Pandas Plotting API¶

  • Pandas simplifies creation of many basic plots when the plot data is in a pandas DataFrame or Series.
  • Both have a .plot() method, which itself has a family of methods for specific types of plots.
  • You can also use the kind parameter, but I prefer the methods for better interactive help.

Referencing Columns & Axes¶

  • Refer to columns in the calling DataFrame using strings.
  • Most plotting methods in panda accept a parameter ax you can use to specify the axes to plot on.
In [ ]:
## figure 5
fig5, ax5 = plt.subplots(nrows=3, ncols=1, sharex=True)
fig5.tight_layout() 
_ = df['x'].plot.hist(ax=ax5[0])
_ = df.plot.scatter('x', 'y', ax=ax5[1], color='darkgreen')
_ = df.plot.scatter('x', 'z', ax=ax5[2], color='red')
for i, lab in enumerate(['count', 'y', 'z']):
    _ = ax5[i].set_ylabel(lab)

Setup and Axes Handles¶

  • Figures and axes will be setup automatically or will reference the current axes.
  • The method calls will return an axis handle.
In [ ]:
ax0 = df.plot.hist(color=['darkred', 'darkgreen', 'blue'], alpha=0.5)
_ = ax0.set_xlabel('x')
type(ax0)

Keyword Pass Through¶

  • Keyword arguments will be passed through to the plt plotting function.
In [ ]:
ax2 = df.plot.scatter(x='x', y='y', color='darkgreen', alpha=0.5, label='y')
_ = df.plot.scatter(ax=ax2, x='x', y='z', color='red', alpha=0.5, label='z')
_ = ax2.set_ylabel('y/z (DVs)')
_ = ax2.legend(loc='upper left')

Pandas or Pyplot?¶

  • Prefer members of the pandas .plot() API when plot data is already in a DataFrame.
  • Use pyplot to setup subplots and axes methods to customize.
  • Your choice when (e.g. error bars) the interfaces don't align.
In [ ]:
## figure 6 (like figure 4)
if not 'se' in df_bar:
    df_bar = pd.merge(df_bar, df_se, on='variable')
df_bar['moe'] = 1.96 * df_bar['se']

ax6 = df_bar.plot.scatter(
    x='mean',
    y='variable',
    marker='s',
    color='black'
    )

_ = plt.errorbar(
    data=df_bar,
    x='mean',
    y='variable',
    fmt='None',
    xerr='moe',
    ecolor='gray',
    capsize=4
)

_ = ax6.set_xlabel('Mean and 95% CI (xx units)')

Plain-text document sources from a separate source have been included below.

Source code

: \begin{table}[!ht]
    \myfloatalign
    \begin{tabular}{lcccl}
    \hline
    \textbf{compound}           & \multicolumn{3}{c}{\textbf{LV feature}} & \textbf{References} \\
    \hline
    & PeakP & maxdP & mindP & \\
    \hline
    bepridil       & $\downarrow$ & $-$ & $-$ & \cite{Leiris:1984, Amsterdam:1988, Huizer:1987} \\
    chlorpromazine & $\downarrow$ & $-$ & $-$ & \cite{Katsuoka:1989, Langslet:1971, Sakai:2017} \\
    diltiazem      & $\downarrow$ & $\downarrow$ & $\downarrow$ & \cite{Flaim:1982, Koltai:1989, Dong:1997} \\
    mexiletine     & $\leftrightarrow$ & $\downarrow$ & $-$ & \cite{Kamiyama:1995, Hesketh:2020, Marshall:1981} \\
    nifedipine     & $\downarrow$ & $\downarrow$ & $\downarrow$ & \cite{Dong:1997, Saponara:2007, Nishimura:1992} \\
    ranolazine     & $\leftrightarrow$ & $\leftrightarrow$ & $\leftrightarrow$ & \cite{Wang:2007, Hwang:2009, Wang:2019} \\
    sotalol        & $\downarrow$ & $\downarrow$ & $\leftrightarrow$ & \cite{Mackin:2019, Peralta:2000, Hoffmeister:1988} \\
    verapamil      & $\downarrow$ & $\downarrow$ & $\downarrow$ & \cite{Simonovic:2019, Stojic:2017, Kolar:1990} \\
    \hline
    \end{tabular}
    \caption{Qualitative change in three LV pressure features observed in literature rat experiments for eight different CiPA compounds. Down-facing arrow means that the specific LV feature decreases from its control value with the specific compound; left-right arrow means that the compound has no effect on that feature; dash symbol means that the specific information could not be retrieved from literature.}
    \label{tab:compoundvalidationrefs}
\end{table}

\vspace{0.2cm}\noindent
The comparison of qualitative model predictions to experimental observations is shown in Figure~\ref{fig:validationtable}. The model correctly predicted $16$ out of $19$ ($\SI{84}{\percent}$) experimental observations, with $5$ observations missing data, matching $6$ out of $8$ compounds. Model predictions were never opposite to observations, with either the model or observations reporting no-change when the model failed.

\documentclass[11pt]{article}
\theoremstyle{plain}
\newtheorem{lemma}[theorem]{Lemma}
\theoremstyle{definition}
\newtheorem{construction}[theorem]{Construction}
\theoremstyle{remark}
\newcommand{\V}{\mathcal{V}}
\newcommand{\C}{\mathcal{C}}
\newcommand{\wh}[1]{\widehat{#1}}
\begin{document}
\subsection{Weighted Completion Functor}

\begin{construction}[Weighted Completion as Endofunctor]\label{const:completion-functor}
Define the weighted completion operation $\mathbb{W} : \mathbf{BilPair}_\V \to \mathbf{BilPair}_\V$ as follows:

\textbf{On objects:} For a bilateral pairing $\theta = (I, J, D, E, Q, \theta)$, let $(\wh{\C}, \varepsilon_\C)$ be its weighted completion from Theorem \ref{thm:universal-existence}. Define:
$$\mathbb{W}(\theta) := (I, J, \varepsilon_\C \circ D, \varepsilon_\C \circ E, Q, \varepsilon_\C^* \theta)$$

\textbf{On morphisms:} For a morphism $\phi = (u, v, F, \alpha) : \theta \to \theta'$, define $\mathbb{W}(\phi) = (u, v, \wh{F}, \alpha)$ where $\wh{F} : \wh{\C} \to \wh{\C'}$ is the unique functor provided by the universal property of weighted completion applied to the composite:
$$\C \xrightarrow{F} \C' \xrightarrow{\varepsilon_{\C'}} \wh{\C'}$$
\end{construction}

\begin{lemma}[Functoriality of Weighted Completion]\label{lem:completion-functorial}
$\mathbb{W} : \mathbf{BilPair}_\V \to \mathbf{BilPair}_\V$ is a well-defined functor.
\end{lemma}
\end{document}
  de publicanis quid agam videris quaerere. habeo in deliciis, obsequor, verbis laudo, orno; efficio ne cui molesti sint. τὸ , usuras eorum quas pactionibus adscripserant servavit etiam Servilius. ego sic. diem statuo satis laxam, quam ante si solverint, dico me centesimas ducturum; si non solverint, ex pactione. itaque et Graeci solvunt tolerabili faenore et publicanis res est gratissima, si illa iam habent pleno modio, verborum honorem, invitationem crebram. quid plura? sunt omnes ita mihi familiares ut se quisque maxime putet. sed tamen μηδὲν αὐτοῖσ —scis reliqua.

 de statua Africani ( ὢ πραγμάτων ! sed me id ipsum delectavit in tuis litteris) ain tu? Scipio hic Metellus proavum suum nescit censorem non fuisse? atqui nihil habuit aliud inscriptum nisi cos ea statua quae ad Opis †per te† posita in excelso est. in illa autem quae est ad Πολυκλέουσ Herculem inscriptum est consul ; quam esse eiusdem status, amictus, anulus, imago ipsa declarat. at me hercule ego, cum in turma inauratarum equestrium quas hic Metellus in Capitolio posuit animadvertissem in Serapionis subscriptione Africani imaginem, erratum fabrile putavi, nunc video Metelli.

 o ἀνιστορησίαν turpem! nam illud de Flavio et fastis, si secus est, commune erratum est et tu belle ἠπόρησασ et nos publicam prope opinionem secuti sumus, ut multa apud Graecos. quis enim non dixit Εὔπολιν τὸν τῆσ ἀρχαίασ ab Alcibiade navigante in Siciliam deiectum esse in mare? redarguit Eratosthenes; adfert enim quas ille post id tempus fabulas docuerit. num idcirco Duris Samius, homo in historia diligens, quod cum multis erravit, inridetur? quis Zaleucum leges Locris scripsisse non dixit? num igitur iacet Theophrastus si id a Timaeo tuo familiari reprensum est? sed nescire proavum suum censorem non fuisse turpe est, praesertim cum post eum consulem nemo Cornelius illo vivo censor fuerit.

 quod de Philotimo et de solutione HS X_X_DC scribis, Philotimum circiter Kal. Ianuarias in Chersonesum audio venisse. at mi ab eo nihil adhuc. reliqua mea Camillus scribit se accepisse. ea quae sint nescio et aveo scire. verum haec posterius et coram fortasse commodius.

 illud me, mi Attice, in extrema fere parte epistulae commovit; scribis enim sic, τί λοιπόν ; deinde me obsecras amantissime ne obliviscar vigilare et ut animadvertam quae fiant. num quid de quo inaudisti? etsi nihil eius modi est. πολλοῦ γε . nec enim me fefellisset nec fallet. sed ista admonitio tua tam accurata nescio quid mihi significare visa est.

Plotting for Communication¶

  • When adding plots to your notebooks or other summary documents, make your visualization professional and polished:
    • ensure axes have meaningful names and clear units,
    • think carefully about scales and organization,
    • use aesthetics such as color, shape, line type, size or facets thoughtfully and consistently,
    • use natural language and avoid programmer speak in labels, ticks, and legends.

Takeaways¶

  • Visualization is a key part of data science.
  • Matplotlib is the core visualization library in Python.
  • Use parameter names for plot aesthetics over format string abbreviations.
  • Pandas DataFrame and Series objects have useful plotting methods--prefer these.
  • Polish your visualizations for better communication.